診療において特に意識していることはありますか?

【秀樹院長】せっかく来院していただいたので、何か一つでもいいことを伝えたいと思っています。些細なことでも、症状に対してちゃんとケアや治療法があることを説明するようにしています。遠方から2時間くらいかけて来てくださる方もいらっしゃいます。わざわざ時間をかけて来てくださった気持ちに応えたいという思いが一番です。

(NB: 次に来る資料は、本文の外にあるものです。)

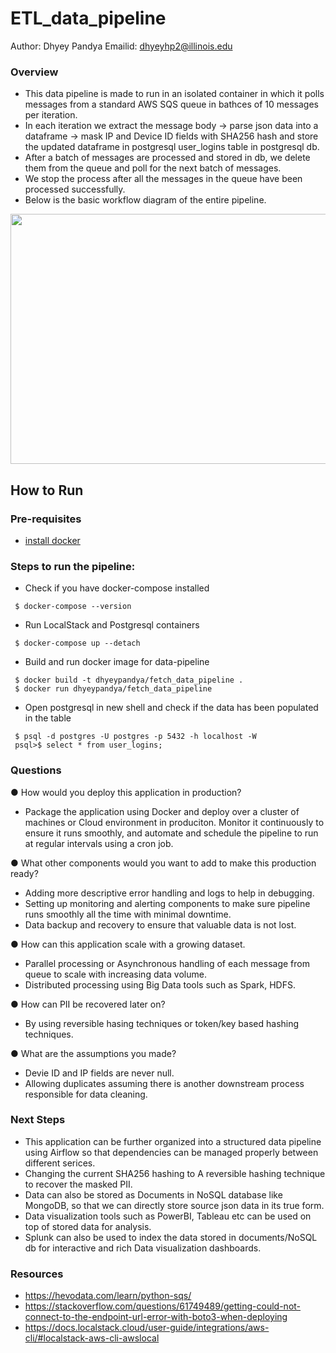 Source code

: # ETL_data_pipeline

Author: Dhyey Pandya
Emailid: dhyeyhp2@illinois.edu

### Overview

* This data pipeline is made to run in an isolated container in which it polls messages from a standard AWS SQS queue in bathces of 10 messages per iteration.
* In each iteration we extract the message body -> parse json data into a dataframe -> mask IP and Device ID fields with SHA256 hash and store the updated dataframe in postgresql user_logins table in postgresql db.
* After a batch of messages are processed and stored in db, we delete them from the queue and poll for the next batch of messages.
* We stop the process after all the messages in the queue have been processed successfully.
* Below is the basic workflow diagram of the entire pipeline.

<img src="https://user-images.githubusercontent.com/32909781/216669908-9522ee92-8f24-476c-bc9d-938920c7972d.png" width="650" height="400" />


## How to Run
### Pre-requisites
* [install docker](https://docs.docker.com/get-docker/)

### Steps to run the pipeline:
* Check if you have docker-compose installed
```
 $ docker-compose --version
```

* Run LocalStack and Postgresql containers
```
 $ docker-compose up --detach
```

* Build and run docker image for data-pipeline
```
 $ docker build -t dhyeypandya/fetch_data_pipeline .
 $ docker run dhyeypandya/fetch_data_pipeline
```

* Open postgresql in new shell and check if the data has been populated in the table
```
 $ psql -d postgres -U postgres -p 5432 -h localhost -W
 psql>$ select * from user_logins; 
```

### Questions

● How would you deploy this application in production?
- Package the application using Docker and deploy over a cluster of machines or Cloud environment in produciton. Monitor it continuously to ensure it runs smoothly, and automate and schedule the pipeline to run at regular intervals using a cron job.

● What other components would you want to add to make this production ready?
- Adding more descriptive error handling and logs to help in debugging.
- Setting up monitoring and alerting components to make sure pipeline runs smoothly all the time with minimal downtime.
- Data backup and recovery to ensure that valuable data is not lost.

● How can this application scale with a growing dataset.
- Parallel processing or Asynchronous handling of each message from queue to scale with increasing data volume.
- Distributed processing using Big Data tools such as Spark, HDFS. 

● How can PII be recovered later on?
- By using reversible hasing techniques or token/key based hashing techniques.

● What are the assumptions you made?
- Devie ID and IP fields are never null.
- Allowing duplicates assuming there is another downstream process responsible for data cleaning.

### Next Steps

* This application can be further organized into a structured data pipeline using Airflow so that dependencies can be managed properly between different serices.
* Changing the current SHA256 hashing to A reversible hashing technique to recover the masked PII.
* Data can also be stored as Documents in NoSQL database like MongoDB, so that we can directly store source json data in its true form.
* Data visualization tools such as PowerBI, Tableau etc can be used on top of stored data for analysis.
* Splunk can also be used to index the data stored in documents/NoSQL db for interactive and rich Data visualization dashboards.


### Resources
* https://hevodata.com/learn/python-sqs/
* https://stackoverflow.com/questions/61749489/getting-could-not-connect-to-the-endpoint-url-error-with-boto3-when-deploying
* https://docs.localstack.cloud/user-guide/integrations/aws-cli/#localstack-aws-cli-awslocal
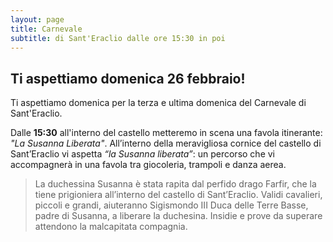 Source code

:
 ```yaml
---
layout: page
title: Carnevale
subtitle: di Sant'Eraclio dalle ore 15:30 in poi
---
```


## Ti aspettiamo domenica 26 febbraio!

Ti aspettiamo domenica per la terza e ultima domenica del Carnevale di Sant'Eraclio.

Dalle **15:30** all'interno del castello metteremo in scena una favola itinerante: *"La Susanna Liberata"*.
All’interno della meravigliosa cornice del castello di Sant’Eraclio vi aspetta *“la Susanna liberata”*: un percorso che vi accompagnerà in una favola tra giocoleria, trampoli e danza aerea.

> La duchessina Susanna è stata rapita dal perfido drago Farfir, che la tiene prigioniera all’interno del castello di Sant’Eraclio. Validi cavalieri, piccoli e grandi, aiuteranno Sigismondo III Duca delle Terre Basse, padre di Susanna, a liberare la duchesina. Insidie e prove da superare attendono la malcapitata compagnia.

【紗圭副院長】患者さんの話をできるだけ丁寧に聞くようにしています。薬を出して終わりにならないように、しっかり話を聞いて、納得できるようわかりやすく説明することを心がけています。特にロービジョンケアにおいては、生活の中の困っていることに対して一つでも多く力になれるように、しっかりと時間を確保してお話ししています。
地域に根差して40年。幅広い世代が来院
長く信頼関係を築くためにどのようなことを大切にされていますか?

【秀樹院長】父から「来てくれる患者さんは最後までしっかり診なさい」と言われました。それが印象に残っています。診療していると、さまざまな患者さんとふれあうことがあります。来てくれている患者さんに対してはとにかく真摯に向き合って、決して見捨てないという気持ちで診療しています。
プライベートはどのようにお過ごしですか?
【秀樹院長】子どもがまだ小さいので、2人とも趣味らしい趣味はないのですが、毎週子どもと出かけるのが一番リラックスできる時間ですね。ショッピングモールで遊んだり、公園でサイクリングをしたり、温泉に行ったり。家族でのお出かけが休日の過ごし方です。
今後の展望をお聞かせください。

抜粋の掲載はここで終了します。